2.8.2. Obligation to Re-Advise and Delay in Contacting Counsel
[28] Before concluding on s. 10(b), I will address the two other s. 10(b) breach allegations. I cannot agree that Mr. Mattie ought to have been re-advised of his s. 10(b) rights when Cst. Van Ryssel knew he was in breach of his bail. Cst. Van Ryssel learned that her colleague found cannabis in Mr. Mattie's car while she was in the middle of reading him his right to counsel. This is not a case where Mr. Mattie's jeopardy changed – assuming it changed at all – some time after having been advised of his s. 10(b) rights. He knew about the additional charge before he had been fully advised of his rights. There was no need to re-advise him of something that Cst. Van Ryssel was already in the middle of explaining.
[29] Finally, I do not find that Cst. Van Ryssel's delay in making the calls to Mr. Edgar and Mr. Willschick violated s. 10(b)'s timeliness requirement. As Ms Nigro correctly pointed out, the police are required to fulfill the implementational component of s. 10(b) as soon as practicable, not immediately. Cst. Van Ryssel testified that Mr. Mattie was being booked when they first arrived at the police division. Mr. Mattie has not established that the calls were not made as soon as practicable.
[30] Consequently, because of the violation of Mr. Mattie's right to counsel of choice, I find that Mr. Mattie's rights under s. 10(b) were breached.
2.9. Section 24(2) of the Charter
[31] Having found a breach of Mr. Mattie's Charter rights, I must consider whether the evidence of his breath samples ought to be excluded under s. 24(2) of the Charter.

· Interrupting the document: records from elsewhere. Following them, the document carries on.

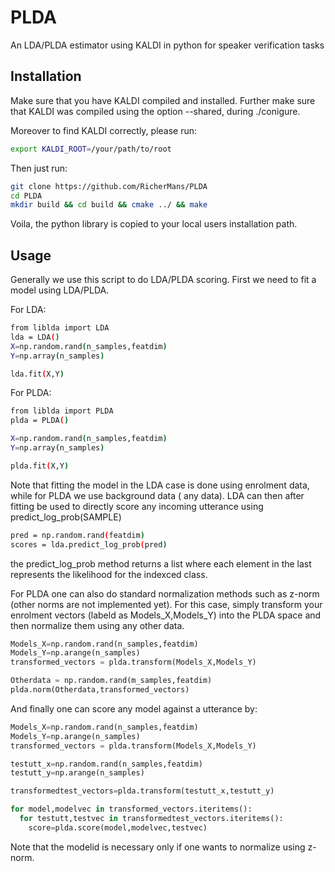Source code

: # PLDA
An LDA/PLDA estimator using KALDI in python for speaker verification tasks

## Installation ##

Make sure that you have KALDI compiled and installed. Further make sure that KALDI was compiled using the option --shared, during ./conigure.

Moreover to find KALDI correctly, please run:

```bash
export KALDI_ROOT=/your/path/to/root
```

Then just run:
```bash
git clone https://github.com/RicherMans/PLDA
cd PLDA
mkdir build && cd build && cmake ../ && make
```

Voila, the python library is copied to your local users installation path.

## Usage ##

Generally we use this script to do LDA/PLDA scoring. First we need to fit a model using LDA/PLDA.

For LDA:
```bash
from liblda import LDA
lda = LDA()
X=np.random.rand(n_samples,featdim)
Y=np.array(n_samples)

lda.fit(X,Y)
```

For PLDA:
```bash
from liblda import PLDA
plda = PLDA()

X=np.random.rand(n_samples,featdim)
Y=np.array(n_samples)

plda.fit(X,Y)
```
Note that fitting the model in the LDA case is done using enrolment data, while for PLDA we use background data ( any data).
LDA can then after fitting be used to directly score any incoming utterance using predict_log_prob(SAMPLE)

```bash
pred = np.random.rand(featdim)
scores = lda.predict_log_prob(pred)
```
the predict_log_prob method returns a list where each element in the last represents the likelihood for the indexced class.

For PLDA one can also do standard normalization methods such as z-norm (other norms are not implemented yet). For this case, simply transform your enrolment vectors (labeld as Models_X,Models_Y) into the PLDA space and then normalize them using any other data.

```python
Models_X=np.random.rand(n_samples,featdim)
Models_Y=np.arange(n_samples)
transformed_vectors = plda.transform(Models_X,Models_Y)

Otherdata = np.random.rand(m_samples,featdim)
plda.norm(Otherdata,transformed_vectors)
```

And finally one can score any model against a utterance by:

```python
Models_X=np.random.rand(n_samples,featdim)
Models_Y=np.arange(n_samples)
transformed_vectors = plda.transform(Models_X,Models_Y)

testutt_x=np.random.rand(n_samples,featdim)
testutt_y=np.arange(n_samples)

transformedtest_vectors=plda.transform(testutt_x,testutt_y)

for model,modelvec in transformed_vectors.iteritems():
  for testutt,testvec in transformedtest_vectors.iteritems():
    score=plda.score(model,modelvec,testvec)

```
Note that the modelid is necessary only if one wants to normalize using z-norm.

[32] On the first branch of the R. v. Grant inquiry, I find that the cumulative effect of the two breaches was serious. I find that the s. 8 breach was serious because of Cst. Van Ryssel's comment that she planned to use the ASD to see if Mr. Mattie had been consuming alcohol. As explained above, she could only use the device after she had suspicion that he had consumed alcohol. I also find that the s. 10(b) breach here was serious because the police did not seem to turn their minds to the importance of Mr. Mattie contacting his counsel of choice. Even if their decision to have Mr. Mattie call duty counsel could be forgiven because of the time of night, their apparent indifference once he expressed a dissatisfaction with his consultation with duty counsel is troubling. I find that the first step in the Grant inquiry favours exclusion.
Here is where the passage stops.